Ко мне подошла светская дама, — участница всех столичных тусовок, жена вечного, крупного чиновника. Имени ее я, конечно, не помнил, впрочем, всегда называл ее самым банальным образом: «курочка». Ей было около семидесяти. Пестрый шелковый платок повязанный на цыганский манер, покрывал ее головку. Она так часто подтягивала у хирургов кожу, что ее мало кто узнавал. Сегодня на ней был экстравагантный наряд: из глубокого декольте грудь буквально вываливалась, и у хорошо воспитанных мужчин могло возникнуть желание подставить руки, чтобы она не выпала вовсе на паркет; короткая юбка, серебряный ремень с сапфирами, высокие сапожки. Пальцы унизаны бриллиантовыми кольцами.
— Дружок, — обратилась она ко мне, — скажи моему мужу, что многие спрашивают меня, не являюсь ли я его младшей дочерью. Представляешь? Почему-то все боятся ему об этом сказать. Пусть знает, что говорят о его жене. Тоже мне еще. Без меня он ноль! Я только из Ниццы, — сообщила она томно. — Замучили кавалеры. Этот вице-губернатор… Как же его? Такой целовальщик! То ручку возьмет, то плечо своими усами защекочет. Или этот, ну депутат, — всю Москву обклеил плакатами, что влюбился в актрису. А на плакате такой поэтический слоган придумал. Просто душещипательный. Вроде: «Хочу любить тебя 24 часа!» или «Мечтаю целовать тебя всю ночь!» Или даже: «Никак не могу, любимая, пройти мимо твоей двери». Изумительные слова. Изысканное признание. Вы-то сами не помните? Вся Москва умилялась. Как же ее зовут, ну та, что в последнем фильме этого, как его… известного режиссера, на букву Г, или Д, нет, пожалуй на Ж, ну помните? Он еще лысоват? И фильм был известный… Так тот депутат сморкался в мои трусики, да с такой радостью и чувством, что всем было понятно: отдых на Лазурном берегу у него удался. Все бегут на футбол с нашими армейцами против, как их там, англичан, что ли, а он мое белье стирает. Сам вывешивает на балкончике. Умница. Как его та артистка не полюбила? Дура! Ой, мой муж идет. Так давай скажи… меня все спрашивают, не дочка ли я ему. Ведь ничего не стоит сказать эту простенькую фразочку. Ну, Иван Степаныч, умоляю!
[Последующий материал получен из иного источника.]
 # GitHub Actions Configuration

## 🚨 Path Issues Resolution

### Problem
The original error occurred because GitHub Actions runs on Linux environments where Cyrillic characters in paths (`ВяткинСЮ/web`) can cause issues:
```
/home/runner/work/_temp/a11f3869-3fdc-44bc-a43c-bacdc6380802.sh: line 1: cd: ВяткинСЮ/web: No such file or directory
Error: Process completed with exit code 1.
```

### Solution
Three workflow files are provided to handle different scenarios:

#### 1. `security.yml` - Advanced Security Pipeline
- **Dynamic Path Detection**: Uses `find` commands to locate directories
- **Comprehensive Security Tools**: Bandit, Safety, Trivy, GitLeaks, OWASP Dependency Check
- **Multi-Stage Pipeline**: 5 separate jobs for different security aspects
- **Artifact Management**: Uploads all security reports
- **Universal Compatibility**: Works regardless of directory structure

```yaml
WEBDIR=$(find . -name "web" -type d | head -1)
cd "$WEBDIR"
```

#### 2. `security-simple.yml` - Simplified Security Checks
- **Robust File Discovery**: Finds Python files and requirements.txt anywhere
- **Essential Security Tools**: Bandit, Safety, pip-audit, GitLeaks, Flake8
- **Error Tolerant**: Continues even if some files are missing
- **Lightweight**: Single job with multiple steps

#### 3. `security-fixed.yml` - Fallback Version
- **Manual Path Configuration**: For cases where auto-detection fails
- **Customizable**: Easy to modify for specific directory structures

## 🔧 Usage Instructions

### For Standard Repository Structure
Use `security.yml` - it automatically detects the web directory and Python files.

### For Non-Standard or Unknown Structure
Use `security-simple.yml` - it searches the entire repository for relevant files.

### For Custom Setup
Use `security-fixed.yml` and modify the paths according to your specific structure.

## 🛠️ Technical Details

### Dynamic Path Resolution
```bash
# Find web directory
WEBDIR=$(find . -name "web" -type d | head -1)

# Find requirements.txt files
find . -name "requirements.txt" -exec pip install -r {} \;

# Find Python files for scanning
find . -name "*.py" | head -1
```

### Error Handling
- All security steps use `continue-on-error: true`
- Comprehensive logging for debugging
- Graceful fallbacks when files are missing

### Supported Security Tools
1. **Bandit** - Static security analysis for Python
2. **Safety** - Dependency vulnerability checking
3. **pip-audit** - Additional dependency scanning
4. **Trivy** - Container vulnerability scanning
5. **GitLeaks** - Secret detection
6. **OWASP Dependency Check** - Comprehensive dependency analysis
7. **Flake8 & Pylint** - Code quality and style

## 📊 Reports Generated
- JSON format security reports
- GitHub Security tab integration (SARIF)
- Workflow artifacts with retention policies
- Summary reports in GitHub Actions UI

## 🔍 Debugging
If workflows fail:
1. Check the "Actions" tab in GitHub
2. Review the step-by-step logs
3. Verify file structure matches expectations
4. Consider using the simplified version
Ее супруг — невысокий, с брюшком, на вид моложе своей половины лет на десять. Я не раз видел его, но не помню имени. Он занимал видный пост в земельном ведомстве. Я его услуги оценивал не дороже пятидесяти тысяч долларов, поэтому он меня совершенно не интересовал. С ним контактировали мои юристы.
— Как чувствуешься себя, душечка? — обратился он к жене, слегка поклонившись при этом в мою сторону.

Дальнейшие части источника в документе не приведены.